[Rendered images with source text]
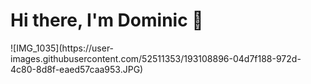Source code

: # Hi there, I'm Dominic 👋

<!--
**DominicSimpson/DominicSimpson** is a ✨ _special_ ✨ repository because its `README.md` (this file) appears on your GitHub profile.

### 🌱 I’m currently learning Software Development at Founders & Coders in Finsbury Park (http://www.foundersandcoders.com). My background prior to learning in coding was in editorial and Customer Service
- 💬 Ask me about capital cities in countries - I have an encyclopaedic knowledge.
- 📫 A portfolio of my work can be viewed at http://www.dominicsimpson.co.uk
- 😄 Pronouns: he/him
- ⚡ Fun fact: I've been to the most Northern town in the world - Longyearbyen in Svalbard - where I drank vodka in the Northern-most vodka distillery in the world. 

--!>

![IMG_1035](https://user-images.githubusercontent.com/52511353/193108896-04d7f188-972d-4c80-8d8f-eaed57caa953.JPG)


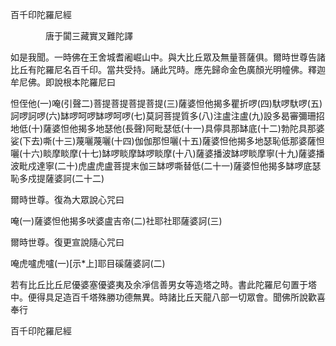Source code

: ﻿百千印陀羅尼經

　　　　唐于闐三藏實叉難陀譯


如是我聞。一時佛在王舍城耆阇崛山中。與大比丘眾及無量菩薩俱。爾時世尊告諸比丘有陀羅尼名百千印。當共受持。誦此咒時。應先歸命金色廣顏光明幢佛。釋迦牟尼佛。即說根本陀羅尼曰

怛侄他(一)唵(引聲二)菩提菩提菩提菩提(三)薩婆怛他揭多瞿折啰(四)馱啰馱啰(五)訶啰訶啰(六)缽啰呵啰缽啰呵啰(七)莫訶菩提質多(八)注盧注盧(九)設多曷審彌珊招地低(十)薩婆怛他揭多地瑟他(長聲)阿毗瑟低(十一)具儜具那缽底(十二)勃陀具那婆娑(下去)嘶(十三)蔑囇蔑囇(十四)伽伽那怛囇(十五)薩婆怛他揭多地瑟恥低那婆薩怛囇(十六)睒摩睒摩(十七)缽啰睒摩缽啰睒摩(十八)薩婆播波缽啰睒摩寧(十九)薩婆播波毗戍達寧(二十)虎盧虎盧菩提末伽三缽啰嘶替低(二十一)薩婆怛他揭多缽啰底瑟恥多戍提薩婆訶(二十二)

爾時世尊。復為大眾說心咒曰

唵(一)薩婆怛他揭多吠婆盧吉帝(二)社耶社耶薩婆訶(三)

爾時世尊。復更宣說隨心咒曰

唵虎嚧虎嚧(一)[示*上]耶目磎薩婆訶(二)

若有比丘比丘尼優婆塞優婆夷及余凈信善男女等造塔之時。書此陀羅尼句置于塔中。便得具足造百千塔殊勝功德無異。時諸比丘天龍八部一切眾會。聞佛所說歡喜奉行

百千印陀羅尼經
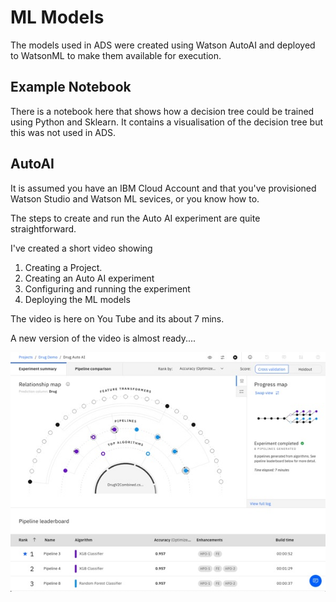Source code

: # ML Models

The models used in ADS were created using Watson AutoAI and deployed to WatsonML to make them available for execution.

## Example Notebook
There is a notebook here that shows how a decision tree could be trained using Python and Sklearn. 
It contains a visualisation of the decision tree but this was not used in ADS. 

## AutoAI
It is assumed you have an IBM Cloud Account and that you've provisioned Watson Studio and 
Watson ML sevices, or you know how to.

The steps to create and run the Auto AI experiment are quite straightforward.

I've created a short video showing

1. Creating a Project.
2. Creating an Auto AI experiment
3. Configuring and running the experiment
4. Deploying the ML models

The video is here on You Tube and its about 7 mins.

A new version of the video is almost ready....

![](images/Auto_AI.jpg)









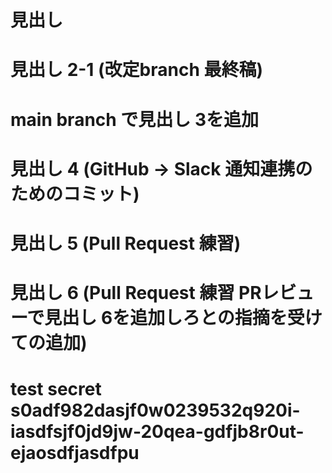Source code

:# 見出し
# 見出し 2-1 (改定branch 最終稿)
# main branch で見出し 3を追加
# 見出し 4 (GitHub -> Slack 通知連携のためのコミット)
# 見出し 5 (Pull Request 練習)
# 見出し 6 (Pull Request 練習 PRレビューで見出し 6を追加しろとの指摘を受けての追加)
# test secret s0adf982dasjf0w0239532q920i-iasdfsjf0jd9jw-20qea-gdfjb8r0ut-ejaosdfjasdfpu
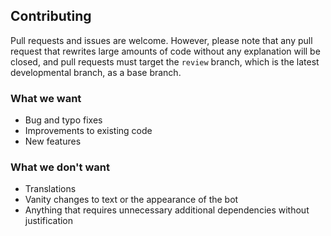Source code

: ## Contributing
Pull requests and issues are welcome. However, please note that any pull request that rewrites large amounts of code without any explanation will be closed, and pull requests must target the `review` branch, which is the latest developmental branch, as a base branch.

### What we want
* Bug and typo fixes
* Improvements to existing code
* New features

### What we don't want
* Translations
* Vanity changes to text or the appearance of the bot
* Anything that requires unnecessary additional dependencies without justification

# Task description
I need the entries printed exactly, with each picture left out.

# Answer
Source code

: # Hi there, I'm Dominic 👋

<!--
**DominicSimpson/DominicSimpson** is a ✨ _special_ ✨ repository because its `README.md` (this file) appears on your GitHub profile.

### 🌱 I’m currently learning Software Development at Founders & Coders in Finsbury Park (http://www.foundersandcoders.com). My background prior to learning in coding was in editorial and Customer Service
- 💬 Ask me about capital cities in countries - I have an encyclopaedic knowledge.
- 📫 A portfolio of my work can be viewed at http://www.dominicsimpson.co.uk
- 😄 Pronouns: he/him
- ⚡ Fun fact: I've been to the most Northern town in the world - Longyearbyen in Svalbard - where I drank vodka in the Northern-most vodka distillery in the world. 

--!>

![IMG_1035](https://user-images.githubusercontent.com/52511353/193108896-04d7f188-972d-4c80-8d8f-eaed57caa953.JPG)


Source code

: ﻿百千印陀羅尼經

　　　　唐于闐三藏實叉難陀譯


如是我聞。一時佛在王舍城耆阇崛山中。與大比丘眾及無量菩薩俱。爾時世尊告諸比丘有陀羅尼名百千印。當共受持。誦此咒時。應先歸命金色廣顏光明幢佛。釋迦牟尼佛。即說根本陀羅尼曰

怛侄他(一)唵(引聲二)菩提菩提菩提菩提(三)薩婆怛他揭多瞿折啰(四)馱啰馱啰(五)訶啰訶啰(六)缽啰呵啰缽啰呵啰(七)莫訶菩提質多(八)注盧注盧(九)設多曷審彌珊招地低(十)薩婆怛他揭多地瑟他(長聲)阿毗瑟低(十一)具儜具那缽底(十二)勃陀具那婆娑(下去)嘶(十三)蔑囇蔑囇(十四)伽伽那怛囇(十五)薩婆怛他揭多地瑟恥低那婆薩怛囇(十六)睒摩睒摩(十七)缽啰睒摩缽啰睒摩(十八)薩婆播波缽啰睒摩寧(十九)薩婆播波毗戍達寧(二十)虎盧虎盧菩提末伽三缽啰嘶替低(二十一)薩婆怛他揭多缽啰底瑟恥多戍提薩婆訶(二十二)

爾時世尊。復為大眾說心咒曰

唵(一)薩婆怛他揭多吠婆盧吉帝(二)社耶社耶薩婆訶(三)

爾時世尊。復更宣說隨心咒曰

唵虎嚧虎嚧(一)[示*上]耶目磎薩婆訶(二)

若有比丘比丘尼優婆塞優婆夷及余凈信善男女等造塔之時。書此陀羅尼句置于塔中。便得具足造百千塔殊勝功德無異。時諸比丘天龍八部一切眾會。聞佛所說歡喜奉行

百千印陀羅尼經
Source code

: # ML Models

The models used in ADS were created using Watson AutoAI and deployed to WatsonML to make them available for execution.

## Example Notebook
There is a notebook here that shows how a decision tree could be trained using Python and Sklearn. 
It contains a visualisation of the decision tree but this was not used in ADS. 

## AutoAI
It is assumed you have an IBM Cloud Account and that you've provisioned Watson Studio and 
Watson ML sevices, or you know how to.

The steps to create and run the Auto AI experiment are quite straightforward.

I've created a short video showing

1. Creating a Project.
2. Creating an Auto AI experiment
3. Configuring and running the experiment
4. Deploying the ML models

The video is here on You Tube and its about 7 mins.

A new version of the video is almost ready....

![](images/Auto_AI.jpg)









Source code

:# 見出し
# 見出し 2-1 (改定branch 最終稿)
# main branch で見出し 3を追加
# 見出し 4 (GitHub -> Slack 通知連携のためのコミット)
# 見出し 5 (Pull Request 練習)
# 見出し 6 (Pull Request 練習 PRレビューで見出し 6を追加しろとの指摘を受けての追加)
# test secret s0adf982dasjf0w0239532q920i-iasdfsjf0jd9jw-20qea-gdfjb8r0ut-ejaosdfjasdfpu
Source code

: ## Contributing
Pull requests and issues are welcome. However, please note that any pull request that rewrites large amounts of code without any explanation will be closed, and pull requests must target the `review` branch, which is the latest developmental branch, as a base branch.

### What we want
* Bug and typo fixes
* Improvements to existing code
* New features

### What we don't want
* Translations
* Vanity changes to text or the appearance of the bot
* Anything that requires unnecessary additional dependencies without justification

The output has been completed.